When turning off the data cache in the processor things get improved and boards start to pass the emmc test. However, I don't know if the problem lies in emmc part as the read-mismatch errors are happening when comparing both read/write buffers stored in DDR. This made me believe that there might be an issue with DDR3L interface although as I said earlier nothing has changed since V1 in that department.
I did a comparison between V1 & V2 boards in terms of VDDIODDR, DDR_VREF and VDDCORE and found that the ripple vp-p values are closely matched if not improved in V2 yet these problems seem to happen only on V2 design.
The errors I'm having are read-mismatches when reading back from the emmc (sometimes only few bits are different, other times its the whole byte)
this happens and the test continues until the code is hit by a translation/data fault, undefined instruction or software interrupt.
I doubted that the software might have been the cause but having the same software working on V1 quite well redirected me back to fundamental HW issues.
Would really appreciate if you could give your thoughts on this issue as it's getting really frustrating. Can provide snippets of my schematic/layout if needed.
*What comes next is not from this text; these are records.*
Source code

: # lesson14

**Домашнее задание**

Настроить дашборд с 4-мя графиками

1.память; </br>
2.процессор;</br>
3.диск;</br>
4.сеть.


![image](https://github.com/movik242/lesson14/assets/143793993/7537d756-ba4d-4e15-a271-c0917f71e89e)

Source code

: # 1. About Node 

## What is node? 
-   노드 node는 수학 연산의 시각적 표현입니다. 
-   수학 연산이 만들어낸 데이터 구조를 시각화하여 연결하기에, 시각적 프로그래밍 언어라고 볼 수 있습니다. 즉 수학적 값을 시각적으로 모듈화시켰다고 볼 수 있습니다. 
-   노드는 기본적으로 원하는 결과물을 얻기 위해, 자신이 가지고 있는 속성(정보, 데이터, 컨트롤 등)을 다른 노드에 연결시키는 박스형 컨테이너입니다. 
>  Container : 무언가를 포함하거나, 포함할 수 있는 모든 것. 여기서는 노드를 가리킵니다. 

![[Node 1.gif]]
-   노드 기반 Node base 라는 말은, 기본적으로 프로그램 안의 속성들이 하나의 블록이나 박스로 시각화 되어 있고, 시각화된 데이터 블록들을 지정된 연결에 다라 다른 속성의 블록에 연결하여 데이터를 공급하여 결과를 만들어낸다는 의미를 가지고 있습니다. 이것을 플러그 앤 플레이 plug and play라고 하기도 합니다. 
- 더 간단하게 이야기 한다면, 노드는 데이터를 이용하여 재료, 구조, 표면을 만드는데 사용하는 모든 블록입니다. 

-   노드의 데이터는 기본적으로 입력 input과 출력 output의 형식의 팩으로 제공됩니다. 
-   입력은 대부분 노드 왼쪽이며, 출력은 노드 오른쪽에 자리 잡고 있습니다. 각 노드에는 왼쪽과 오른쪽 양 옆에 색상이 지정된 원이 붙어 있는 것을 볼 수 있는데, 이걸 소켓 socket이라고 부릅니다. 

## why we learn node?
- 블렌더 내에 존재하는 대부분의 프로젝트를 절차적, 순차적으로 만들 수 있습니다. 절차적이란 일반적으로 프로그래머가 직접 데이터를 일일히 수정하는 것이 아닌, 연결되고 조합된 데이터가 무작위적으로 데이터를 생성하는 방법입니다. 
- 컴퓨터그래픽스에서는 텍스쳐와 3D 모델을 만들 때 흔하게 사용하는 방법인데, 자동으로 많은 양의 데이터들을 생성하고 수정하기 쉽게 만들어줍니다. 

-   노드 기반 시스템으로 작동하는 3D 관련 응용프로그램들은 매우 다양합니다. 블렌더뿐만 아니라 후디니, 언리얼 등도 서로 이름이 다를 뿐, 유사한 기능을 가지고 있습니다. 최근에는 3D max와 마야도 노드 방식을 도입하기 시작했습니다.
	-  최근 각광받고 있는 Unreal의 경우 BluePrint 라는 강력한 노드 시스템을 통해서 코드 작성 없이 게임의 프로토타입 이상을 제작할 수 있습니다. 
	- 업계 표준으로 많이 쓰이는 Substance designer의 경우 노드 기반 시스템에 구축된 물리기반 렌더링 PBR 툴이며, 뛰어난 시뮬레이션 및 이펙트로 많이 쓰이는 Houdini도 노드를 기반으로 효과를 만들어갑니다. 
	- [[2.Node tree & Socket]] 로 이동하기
I'm working on a project that contains ATSAMA5D2 processor with 2 DDR3L chips from micron and emmc chip. The first version of this design was done before my time and was believed to work properly in the field. I was mainly involved in the next-gen of this project which had some improvements together with added chips to create more features (generate keys etc)
I haven't done any changes to the DDR3L interface which was imported (in the first revision) from the ref design of the manufacturer.
The only change in these critical parts was to change the emmc part as it's becoming obsolete. I went for panasonic emmc RP-SEMC08DA1. Given that the previous version worked I haven't even changed the stack-up and kept everything on the critical path (DDR3L) as the same.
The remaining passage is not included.